At some point, you have to write code against the system you're using, 
not some idealized computer with infinite resources.

You can use very large stacks in your fibers, but you need to ensure that 
they're short-lived. You can operate recursively on moderately large 
datasets, but not on arbitrarily large ones. These are considerations you 
have to take into account in D.

You have to consider the same things in Go because memory is a limited 
resource. Sometimes you can address them in different ways.

> These 3 approaches work:
> 
> 1. Allocate all activation records on the heap (Simula/Beta)

Or rather, allow a fragmented stack, in both physical and virtual memory. 
Don't even bother giving the kernel any hints about probable access 
patterns.
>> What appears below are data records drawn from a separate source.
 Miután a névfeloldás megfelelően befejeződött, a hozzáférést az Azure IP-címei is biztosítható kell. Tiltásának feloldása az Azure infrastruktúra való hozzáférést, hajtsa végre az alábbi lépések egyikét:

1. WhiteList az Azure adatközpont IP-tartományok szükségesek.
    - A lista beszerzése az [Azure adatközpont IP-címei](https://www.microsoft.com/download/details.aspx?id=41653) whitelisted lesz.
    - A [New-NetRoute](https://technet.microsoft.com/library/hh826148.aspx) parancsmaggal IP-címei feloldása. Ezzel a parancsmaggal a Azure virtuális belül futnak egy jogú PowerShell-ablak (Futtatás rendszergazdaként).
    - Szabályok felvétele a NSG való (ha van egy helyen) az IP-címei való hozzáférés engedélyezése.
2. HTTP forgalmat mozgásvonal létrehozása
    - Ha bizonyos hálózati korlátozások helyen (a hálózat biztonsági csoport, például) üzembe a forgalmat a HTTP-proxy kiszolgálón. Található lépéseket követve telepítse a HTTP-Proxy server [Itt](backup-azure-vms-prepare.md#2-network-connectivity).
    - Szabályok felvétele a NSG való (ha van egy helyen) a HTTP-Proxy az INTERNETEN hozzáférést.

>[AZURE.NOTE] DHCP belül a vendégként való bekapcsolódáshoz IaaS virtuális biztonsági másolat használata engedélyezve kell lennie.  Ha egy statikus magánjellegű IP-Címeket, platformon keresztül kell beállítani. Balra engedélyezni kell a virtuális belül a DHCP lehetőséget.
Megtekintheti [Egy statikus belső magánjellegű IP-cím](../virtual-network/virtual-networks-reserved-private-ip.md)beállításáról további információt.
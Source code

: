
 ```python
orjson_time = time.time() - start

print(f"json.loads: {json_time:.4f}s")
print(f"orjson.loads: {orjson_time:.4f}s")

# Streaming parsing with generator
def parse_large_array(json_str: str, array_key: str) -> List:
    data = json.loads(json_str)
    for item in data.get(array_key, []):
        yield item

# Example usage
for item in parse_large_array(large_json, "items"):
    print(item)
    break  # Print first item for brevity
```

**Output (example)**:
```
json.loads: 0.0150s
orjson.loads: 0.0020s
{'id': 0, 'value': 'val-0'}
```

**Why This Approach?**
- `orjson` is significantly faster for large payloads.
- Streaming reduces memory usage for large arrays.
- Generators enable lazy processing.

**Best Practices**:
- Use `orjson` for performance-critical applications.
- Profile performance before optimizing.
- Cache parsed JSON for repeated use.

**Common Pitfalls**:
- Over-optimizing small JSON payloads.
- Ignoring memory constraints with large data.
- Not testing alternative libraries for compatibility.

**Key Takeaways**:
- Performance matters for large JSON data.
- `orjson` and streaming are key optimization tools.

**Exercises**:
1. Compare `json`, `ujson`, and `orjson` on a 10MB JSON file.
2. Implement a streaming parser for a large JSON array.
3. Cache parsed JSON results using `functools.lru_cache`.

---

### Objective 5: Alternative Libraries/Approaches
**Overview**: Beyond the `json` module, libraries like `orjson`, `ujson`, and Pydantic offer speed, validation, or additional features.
This has an obvious negative impact on performance, and that 
applies to the common case as well as unusual ones.

> 2. Use stacks that grows and shrink dynamically (Go)

This has most of the problems you complain about. (Go doesn't even have 
unlimited stack sizes; see https://golang.org/pkg/runtime/debug/
#SetMaxStack .)

Furthermore, Go's implementation (based on comments in the source code) 
requires that every function check that the stack is large enough. Every 
single function call. Even if that were a good solution, it's not going 
to be added to D.

In order to keep the stack contiguous, Go *reallocates and copies your 
entire stack*, then walks through it to fix up every pointer. This is 
only even possible because you can't store stack pointers on the heap, 
apparently. (I don't know how that's enforced.)

This is, needless to say, expensive. But at least it's amortized, right?

If you want to make this work from D, you would have to do something a 
bit more awkward. Maybe create a shared memory object, then mmap it 
multiple times at different sizes. Pass it back and forth between two 
ranges of virtual memory. It would be ugly, and when you're unlucky, you 
won't have enough virtual address space in the right places.

> 3. Require no state on stack at yield. (Pony / C++17)

Which limits their utility immensely.